[Extracted records]
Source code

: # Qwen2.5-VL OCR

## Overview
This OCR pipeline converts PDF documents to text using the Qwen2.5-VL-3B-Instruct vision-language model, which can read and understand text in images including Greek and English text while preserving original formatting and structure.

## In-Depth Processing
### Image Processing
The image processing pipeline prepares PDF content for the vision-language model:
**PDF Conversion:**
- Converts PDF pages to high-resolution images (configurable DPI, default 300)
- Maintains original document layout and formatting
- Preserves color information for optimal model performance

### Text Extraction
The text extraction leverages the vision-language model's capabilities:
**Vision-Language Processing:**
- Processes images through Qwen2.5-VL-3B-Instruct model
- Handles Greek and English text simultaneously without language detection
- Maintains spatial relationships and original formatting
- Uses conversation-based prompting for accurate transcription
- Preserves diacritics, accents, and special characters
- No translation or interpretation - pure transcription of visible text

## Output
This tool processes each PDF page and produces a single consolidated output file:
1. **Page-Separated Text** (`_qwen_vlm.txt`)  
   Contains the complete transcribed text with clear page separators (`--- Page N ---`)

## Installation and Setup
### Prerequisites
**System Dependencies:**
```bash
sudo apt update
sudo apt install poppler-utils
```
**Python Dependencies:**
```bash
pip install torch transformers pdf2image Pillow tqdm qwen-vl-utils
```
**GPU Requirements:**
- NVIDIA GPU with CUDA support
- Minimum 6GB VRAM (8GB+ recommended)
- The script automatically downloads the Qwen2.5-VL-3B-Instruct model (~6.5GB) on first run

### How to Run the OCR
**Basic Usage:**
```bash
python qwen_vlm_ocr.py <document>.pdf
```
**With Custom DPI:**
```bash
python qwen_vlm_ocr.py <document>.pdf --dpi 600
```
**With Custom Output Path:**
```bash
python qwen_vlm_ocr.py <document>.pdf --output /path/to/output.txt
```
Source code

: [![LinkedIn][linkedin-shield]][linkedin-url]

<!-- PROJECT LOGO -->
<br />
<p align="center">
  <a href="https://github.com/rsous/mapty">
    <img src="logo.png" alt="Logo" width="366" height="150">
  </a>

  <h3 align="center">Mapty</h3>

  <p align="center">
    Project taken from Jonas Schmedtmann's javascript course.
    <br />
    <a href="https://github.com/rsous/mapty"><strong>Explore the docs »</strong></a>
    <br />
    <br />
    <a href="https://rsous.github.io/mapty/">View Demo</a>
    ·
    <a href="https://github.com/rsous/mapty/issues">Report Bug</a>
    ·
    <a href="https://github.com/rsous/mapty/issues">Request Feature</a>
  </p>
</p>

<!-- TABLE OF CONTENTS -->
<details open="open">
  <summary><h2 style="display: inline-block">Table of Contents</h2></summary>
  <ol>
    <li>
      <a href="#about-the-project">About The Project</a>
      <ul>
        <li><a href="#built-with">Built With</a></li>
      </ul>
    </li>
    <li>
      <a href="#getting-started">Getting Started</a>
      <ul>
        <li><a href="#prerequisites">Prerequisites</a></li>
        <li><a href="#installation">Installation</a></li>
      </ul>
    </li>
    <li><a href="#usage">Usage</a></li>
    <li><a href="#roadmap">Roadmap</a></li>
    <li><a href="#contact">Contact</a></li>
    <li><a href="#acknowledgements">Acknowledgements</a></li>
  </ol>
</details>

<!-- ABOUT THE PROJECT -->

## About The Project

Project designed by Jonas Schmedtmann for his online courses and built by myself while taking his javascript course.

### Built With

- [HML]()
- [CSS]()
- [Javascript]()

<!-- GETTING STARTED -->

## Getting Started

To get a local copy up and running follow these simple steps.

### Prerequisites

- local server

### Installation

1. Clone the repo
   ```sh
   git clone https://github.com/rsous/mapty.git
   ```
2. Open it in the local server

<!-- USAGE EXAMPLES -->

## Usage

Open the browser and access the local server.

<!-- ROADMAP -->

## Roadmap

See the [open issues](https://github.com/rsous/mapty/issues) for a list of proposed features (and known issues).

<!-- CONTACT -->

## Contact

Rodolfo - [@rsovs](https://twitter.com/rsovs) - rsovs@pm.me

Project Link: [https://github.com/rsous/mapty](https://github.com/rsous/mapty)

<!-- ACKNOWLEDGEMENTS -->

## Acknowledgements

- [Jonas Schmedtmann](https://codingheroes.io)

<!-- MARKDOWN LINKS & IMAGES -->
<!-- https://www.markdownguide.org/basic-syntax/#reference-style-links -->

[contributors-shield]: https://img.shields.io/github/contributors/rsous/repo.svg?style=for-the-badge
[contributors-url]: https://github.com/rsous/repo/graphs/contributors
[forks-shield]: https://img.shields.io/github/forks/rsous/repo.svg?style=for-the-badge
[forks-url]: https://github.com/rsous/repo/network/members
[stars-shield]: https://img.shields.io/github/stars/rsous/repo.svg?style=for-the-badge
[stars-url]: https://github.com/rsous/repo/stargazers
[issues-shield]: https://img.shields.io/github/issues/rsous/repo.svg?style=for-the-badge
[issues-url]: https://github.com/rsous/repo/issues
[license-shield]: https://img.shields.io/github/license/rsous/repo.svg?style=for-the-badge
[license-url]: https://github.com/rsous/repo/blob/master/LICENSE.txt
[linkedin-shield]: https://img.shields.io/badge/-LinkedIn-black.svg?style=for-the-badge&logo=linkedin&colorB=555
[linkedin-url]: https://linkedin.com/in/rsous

The task. The records above should be set down again word for word.

Response below.
Source code

: # Qwen2.5-VL OCR

## Overview
This OCR pipeline converts PDF documents to text using the Qwen2.5-VL-3B-Instruct vision-language model, which can read and understand text in images including Greek and English text while preserving original formatting and structure.

## In-Depth Processing
### Image Processing
The image processing pipeline prepares PDF content for the vision-language model:
**PDF Conversion:**
- Converts PDF pages to high-resolution images (configurable DPI, default 300)
- Maintains original document layout and formatting
- Preserves color information for optimal model performance

### Text Extraction
The text extraction leverages the vision-language model's capabilities:
**Vision-Language Processing:**
- Processes images through Qwen2.5-VL-3B-Instruct model
- Handles Greek and English text simultaneously without language detection
- Maintains spatial relationships and original formatting
- Uses conversation-based prompting for accurate transcription
- Preserves diacritics, accents, and special characters
- No translation or interpretation - pure transcription of visible text

## Output
This tool processes each PDF page and produces a single consolidated output file:
1. **Page-Separated Text** (`_qwen_vlm.txt`)  
   Contains the complete transcribed text with clear page separators (`--- Page N ---`)

## Installation and Setup
### Prerequisites
**System Dependencies:**
```bash
sudo apt update
sudo apt install poppler-utils
```
**Python Dependencies:**
```bash
pip install torch transformers pdf2image Pillow tqdm qwen-vl-utils
```
**GPU Requirements:**
- NVIDIA GPU with CUDA support
- Minimum 6GB VRAM (8GB+ recommended)
- The script automatically downloads the Qwen2.5-VL-3B-Instruct model (~6.5GB) on first run

### How to Run the OCR
**Basic Usage:**
```bash
python qwen_vlm_ocr.py <document>.pdf
```
**With Custom DPI:**
```bash
python qwen_vlm_ocr.py <document>.pdf --dpi 600
```
**With Custom Output Path:**
```bash
python qwen_vlm_ocr.py <document>.pdf --output /path/to/output.txt
```
Source code

: [![LinkedIn][linkedin-shield]][linkedin-url]

<!-- PROJECT LOGO -->
<br />
<p align="center">
  <a href="https://github.com/rsous/mapty">
    <img src="logo.png" alt="Logo" width="366" height="150">
  </a>

  <h3 align="center">Mapty</h3>

  <p align="center">
    Project taken from Jonas Schmedtmann's javascript course.
    <br />
    <a href="https://github.com/rsous/mapty"><strong>Explore the docs »</strong></a>
    <br />
    <br />
    <a href="https://rsous.github.io/mapty/">View Demo</a>
    ·
    <a href="https://github.com/rsous/mapty/issues">Report Bug</a>
    ·
    <a href="https://github.com/rsous/mapty/issues">Request Feature</a>
  </p>
</p>

<!-- TABLE OF CONTENTS -->
<details open="open">
  <summary><h2 style="display: inline-block">Table of Contents</h2></summary>
  <ol>
    <li>
      <a href="#about-the-project">About The Project</a>
      <ul>
        <li><a href="#built-with">Built With</a></li>
      </ul>
    </li>
    <li>
      <a href="#getting-started">Getting Started</a>
      <ul>
        <li><a href="#prerequisites">Prerequisites</a></li>
        <li><a href="#installation">Installation</a></li>
      </ul>
    </li>
    <li><a href="#usage">Usage</a></li>
    <li><a href="#roadmap">Roadmap</a></li>
    <li><a href="#contact">Contact</a></li>
    <li><a href="#acknowledgements">Acknowledgements</a></li>
  </ol>
</details>

<!-- ABOUT THE PROJECT -->

## About The Project

Project designed by Jonas Schmedtmann for his online courses and built by myself while taking his javascript course.

### Built With

- [HML]()
- [CSS]()
- [Javascript]()

<!-- GETTING STARTED -->

## Getting Started

To get a local copy up and running follow these simple steps.

### Prerequisites

- local server

### Installation

1. Clone the repo
   ```sh
   git clone https://github.com/rsous/mapty.git
   ```
2. Open it in the local server

<!-- USAGE EXAMPLES -->

## Usage

Open the browser and access the local server.

<!-- ROADMAP -->

## Roadmap

See the [open issues](https://github.com/rsous/mapty/issues) for a list of proposed features (and known issues).

<!-- CONTACT -->

## Contact

Rodolfo - [@rsovs](https://twitter.com/rsovs) - rsovs@pm.me

Project Link: [https://github.com/rsous/mapty](https://github.com/rsous/mapty)

<!-- ACKNOWLEDGEMENTS -->

## Acknowledgements

- [Jonas Schmedtmann](https://codingheroes.io)

<!-- MARKDOWN LINKS & IMAGES -->
<!-- https://www.markdownguide.org/basic-syntax/#reference-style-links -->

[contributors-shield]: https://img.shields.io/github/contributors/rsous/repo.svg?style=for-the-badge
[contributors-url]: https://github.com/rsous/repo/graphs/contributors
[forks-shield]: https://img.shields.io/github/forks/rsous/repo.svg?style=for-the-badge
[forks-url]: https://github.com/rsous/repo/network/members
[stars-shield]: https://img.shields.io/github/stars/rsous/repo.svg?style=for-the-badge
[stars-url]: https://github.com/rsous/repo/stargazers
[issues-shield]: https://img.shields.io/github/issues/rsous/repo.svg?style=for-the-badge
[issues-url]: https://github.com/rsous/repo/issues
[license-shield]: https://img.shields.io/github/license/rsous/repo.svg?style=for-the-badge
[license-url]: https://github.com/rsous/repo/blob/master/LICENSE.txt
[linkedin-shield]: https://img.shields.io/badge/-LinkedIn-black.svg?style=for-the-badge&logo=linkedin&colorB=555
[linkedin-url]: https://linkedin.com/in/rsous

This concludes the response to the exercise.